Atrium's pipeline is focused on rare genetic cardiomyopathies (heart muscle diseases caused by inherited gene mutations). Both conditions are progressive, life-threatening, and currently have no approved therapies that address the underlying genetic cause.
The first candidate, ATR 1072, targets PRKAG2 syndrome, a rare condition that causes dangerous heart rhythm problems and abnormal thickening of the heart muscle. Chemistry, manufacturing, and IND-enabling studies are already underway. Gallagher's team is targeting an IND filing (the FDA application that lets you start testing in humans) in the second half of 2026.
The second candidate, ATR 1086, goes after phospholamban (PLN) cardiomyopathy. In this disease, a defective protein disrupts calcium regulation in heart cells, eventually leading to heart failure. Manufacturing work is planned for 2026, with an IND submission targeted for 2027.

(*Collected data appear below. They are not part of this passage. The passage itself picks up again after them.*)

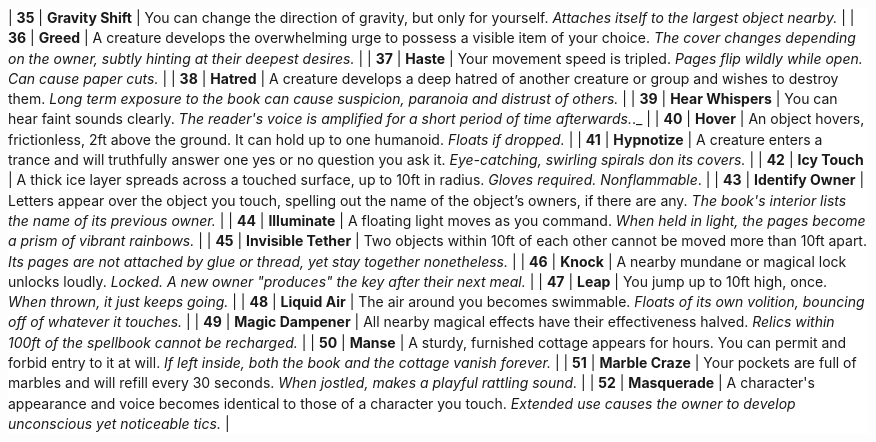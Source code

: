 | **35**  | **Gravity Shift**     | You can change the direction of gravity, but only for yourself. _Attaches itself to the largest object nearby._                                                                                                                                                                              |
| **36**  | **Greed**             | A creature develops the overwhelming urge to possess a visible item of your choice. _The cover changes depending on the owner, subtly hinting at their deepest desires._                                                                                                                     |
| **37**  | **Haste**             | Your movement speed is tripled. _Pages flip wildly while open. Can cause paper cuts._                                                                                                                                                                                                        |
| **38**  | **Hatred**            | A creature develops a deep hatred of another creature or group and wishes to destroy them. _Long term exposure to the book can cause suspicion, paranoia and distrust of others._                                                                                                            |
| **39**  | **Hear Whispers**     | You can hear faint sounds clearly. _The reader's voice is amplified for a short period of time afterwards._._                                                                                                                                                                                |
| **40**  | **Hover**             | An object hovers, frictionless, 2ft above the ground. It can hold up to one humanoid. _Floats if dropped._                                                                                                                                                                                   |
| **41**  | **Hypnotize**         | A creature enters a trance and will truthfully answer one yes or no question you ask it. _Eye-catching, swirling spirals don its covers._                                                                                                                                                    |
| **42**  | **Icy Touch**         | A thick ice layer spreads across a touched surface, up to 10ft in radius. _Gloves required. Nonflammable_.                                                                                                                                                                                   |
| **43**  | **Identify Owner**    | Letters appear over the object you touch, spelling out the name of the object’s owners, if there are any. _The book's interior lists the name of its previous owner._                                                                                                                        |
| **44**  | **Illuminate**        | A floating light moves as you command. _When held in light, the pages become a prism of vibrant rainbows._                                                                                                                                                                                   |
| **45**  | **Invisible Tether**  | Two objects within 10ft of each other cannot be moved more than 10ft apart. _Its pages are not attached by glue or thread, yet stay together nonetheless._                                                                                                                                   |
| **46**  | **Knock**             | A nearby mundane or magical lock unlocks loudly. _Locked. A new owner "produces" the key after their next meal._                                                                                                                                                                             |
| **47**  | **Leap**              | You jump up to 10ft high, once. _When thrown, it just keeps going._                                                                                                                                                                                                                          |
| **48**  | **Liquid Air**        | The air around you becomes swimmable. _Floats of its own volition, bouncing off of whatever it touches._                                                                                                                                                                                     |
| **49**  | **Magic Dampener**    | All nearby magical effects have their effectiveness halved. _Relics within 100ft of the spellbook cannot be recharged._                                                                                                                                                                      |
| **50**  | **Manse**             | A sturdy, furnished cottage appears for hours. You can permit and forbid entry to it at will. _If left inside, both the book and the cottage vanish forever._                                                                                                                                |
| **51**  | **Marble Craze**      | Your pockets are full of marbles and will refill every 30 seconds. _When jostled, makes a playful rattling sound._                                                                                                                                                                           |
| **52**  | **Masquerade**        | A character's appearance and voice becomes identical to those of a character you touch. _Extended use causes the owner to develop unconscious yet noticeable tics._                                                                                                                          |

Both drugs use small interfering RNA, or siRNA: tiny molecules designed to silence the specific genes causing these diseases. If DNA is the blueprint and proteins are the building, siRNA is like crossing out one line on the blueprint before construction begins. The faulty protein never gets made.
Atrium also has two undisclosed research-stage programs in rare cardiomyopathies, giving the company four shots on goal from a single platform.
siRNA has already proven it can work in the liver. Alnylam's patisiran (for a rare nerve disease) was approved back in 2018, and Novartis sells inclisiran (for cholesterol) as an siRNA injectable. But the heart is a different beast entirely.
Delivering RNA specifically to heart muscle cells, without it getting gobbled up by the liver or scattered everywhere else, is one of the hardest problems in the field. Atrium's platform builds on Avidity's targeted, non-viral delivery technology, originally developed for skeletal muscle. The bet is that lessons learned from getting RNA into muscle tissue can translate to cardiac muscle.
Atrium isn't the only group chasing this idea. Soufflé Therapeutics partnered with Bayer to develop cell-selective siRNA for dilated cardiomyopathy. PLaN Therapeutics licensed technology from UMass Chan to target the same PLN mutation that Atrium's ATR 1086 addresses. And RiboCure Pharmaceuticals has several cardiovascular siRNA programs in clinical trials, though those focus on cholesterol and clotting rather than genetic cardiomyopathies.
The competitive landscape is filling up, but nobody has cracked targeted cardiac siRNA delivery in the clinic yet. Whoever gets there first owns the category.
The bigger story here isn't just one new biotech. It's what Atrium represents about how mega-M&A deals are reshaping the industry.
When Novartis writes a $12 billion check, it's buying specific assets that fit its commercial strategy: late-stage programs it can launch before 2030 to hit its 5-6% annual sales growth target. Everything else is a distraction. But "distraction" doesn't mean "worthless." It often means "too early for big pharma's timeline."
The spin-off model solves this elegantly. The acquirer gets focus. The early-stage science gets dedicated funding and leadership. Shareholders get exposure to both. And the biotech ecosystem gets a new, well-capitalized company that might not have existed otherwise.
Atrium launched with $270 million, a seasoned leadership team, existing pharma collaborations, and a clear path to the clinic. Most startups would kill for one of those things.
Novartis bought the steak. Atrium got the sizzle.
Whether Gallagher's team can actually deliver siRNA to the heart in a way that treats disease safely and effectively remains an open question. The science is promising but unproven in humans, and the technical barriers are real. Getting to Phase 1 trials by late 2026 and 2027 would be a meaningful milestone.
But with $270 million in the bank, no debt, and two shots at diseases with zero approved treatments, Atrium has the resources and the runway to find out. In biotech, sometimes the best companies are built from what someone else left behind.